BMX: Entropy-weighted Similarity and Semantic-enhanced Lexical Search
Xianming Li, Julius Lipp, Aamir Shakir, Rui Huang, Jing Li
TL;DR
BM25 lacks query-document similarity and semantic understanding, limiting lexical retrieval. The paper introduces BM𝔛, which combines entropy-weighted similarity, one-shot weighted query augmentation, and score normalization to blend lexical efficiency with semantic cues. Across BEIR, LoCo, BRIGHT, and multilingual benchmarks, BM𝔛 consistently beats BM25 and, in several long-context and real-world settings, rivals or surpasses embedding-based methods, all within a scalable framework implemented in Baguetter. This work demonstrates that well-designed lexical-semantic hybrids can achieve strong IR performance without reliance on massive PLMs, offering practical benefits for real-world search systems and a bridge between classical and neural retrieval paradigms.
Abstract
BM25, a widely-used lexical search algorithm, remains crucial in information retrieval despite the rise of pre-trained and large language models (PLMs/LLMs).
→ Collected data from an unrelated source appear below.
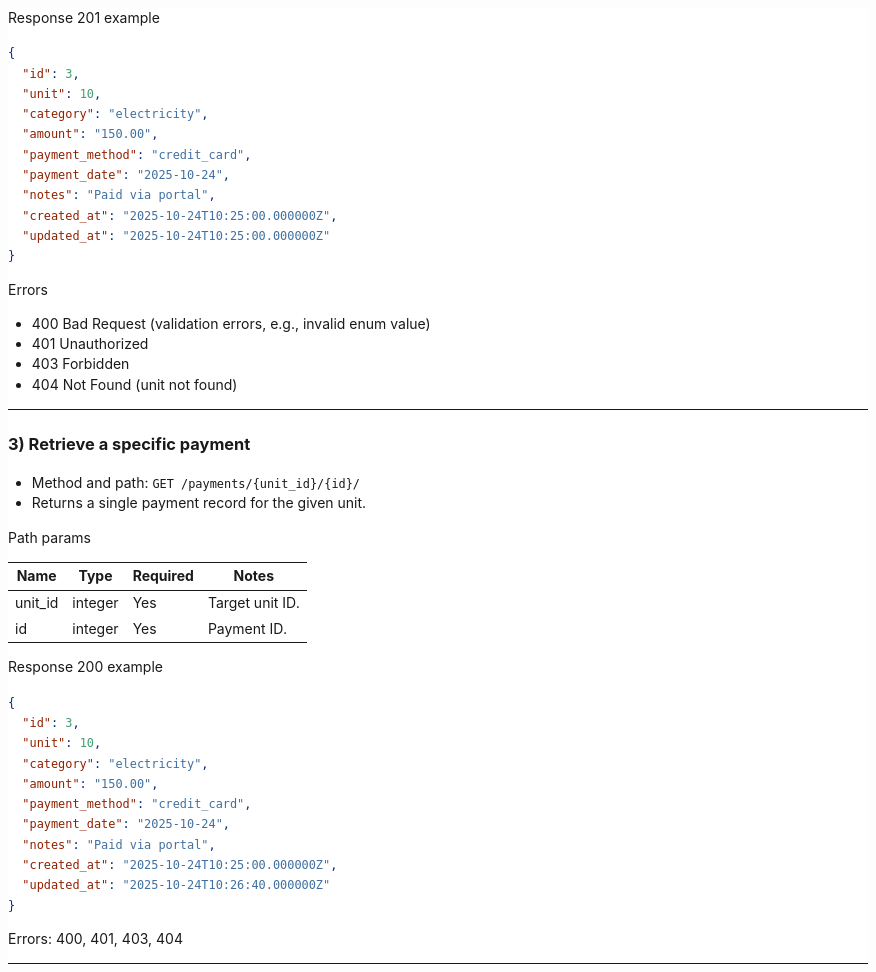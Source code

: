 Response 201 example

```json
{
  "id": 3,
  "unit": 10,
  "category": "electricity",
  "amount": "150.00",
  "payment_method": "credit_card",
  "payment_date": "2025-10-24",
  "notes": "Paid via portal",
  "created_at": "2025-10-24T10:25:00.000000Z",
  "updated_at": "2025-10-24T10:25:00.000000Z"
}
```

Errors
- 400 Bad Request (validation errors, e.g., invalid enum value)
- 401 Unauthorized
- 403 Forbidden
- 404 Not Found (unit not found)

---

### 3) Retrieve a specific payment
- Method and path: `GET /payments/{unit_id}/{id}/`
- Returns a single payment record for the given unit.

Path params

| Name     | Type    | Required | Notes               |
|----------|---------|----------|---------------------|
| unit_id  | integer | Yes      | Target unit ID.     |
| id       | integer | Yes      | Payment ID.         |

Response 200 example

```json
{
  "id": 3,
  "unit": 10,
  "category": "electricity",
  "amount": "150.00",
  "payment_method": "credit_card",
  "payment_date": "2025-10-24",
  "notes": "Paid via portal",
  "created_at": "2025-10-24T10:25:00.000000Z",
  "updated_at": "2025-10-24T10:26:40.000000Z"
}
```

Errors: 400, 401, 403, 404

---
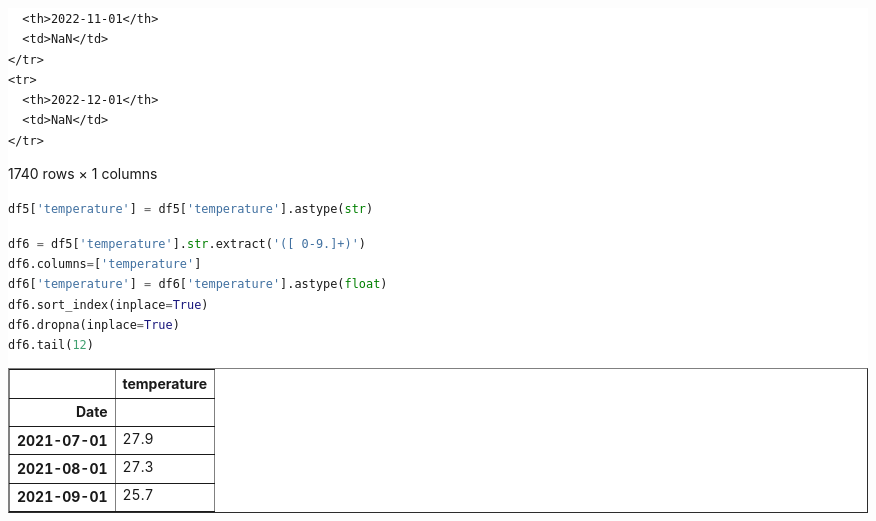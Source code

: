       <th>2022-11-01</th>
      <td>NaN</td>
    </tr>
    <tr>
      <th>2022-12-01</th>
      <td>NaN</td>
    </tr>
  </tbody>
</table>
<p>1740 rows × 1 columns</p>
</div>




```python
df5['temperature'] = df5['temperature'].astype(str)
```


```python
df6 = df5['temperature'].str.extract('([ 0-9.]+)')
df6.columns=['temperature']
df6['temperature'] = df6['temperature'].astype(float)
df6.sort_index(inplace=True)
df6.dropna(inplace=True)
df6.tail(12)
```




<div>
<style scoped>
    .dataframe tbody tr th:only-of-type {
        vertical-align: middle;
    }

    .dataframe tbody tr th {
        vertical-align: top;
    }

    .dataframe thead th {
        text-align: right;
    }
</style>
<table border="1" class="dataframe">
  <thead>
    <tr style="text-align: right;">
      <th></th>
      <th>temperature</th>
    </tr>
    <tr>
      <th>Date</th>
      <th></th>
    </tr>
  </thead>
  <tbody>
    <tr>
      <th>2021-07-01</th>
      <td>27.9</td>
    </tr>
    <tr>
      <th>2021-08-01</th>
      <td>27.3</td>
    </tr>
    <tr>
      <th>2021-09-01</th>
      <td>25.7</td>
    </tr>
However, it neglects query-document similarity and lacks semantic understanding, limiting its performance. We revisit BM25 and introduce BMX, a novel extension of BM25 incorporating entropy-weighted similarity and semantic enhancement techniques. Extensive experiments demonstrate that BMX consistently outperforms traditional BM25 and surpasses PLM/LLM-based dense retrieval in long-context and real-world retrieval benchmarks. This study bridges the gap between classical lexical search and modern semantic approaches, offering a promising direction for future information retrieval research. The reference implementation of BMX can be found in Baguetter, which was created in the context of this work. The code can be found here: https://github.com/mixedbread-ai/baguetter.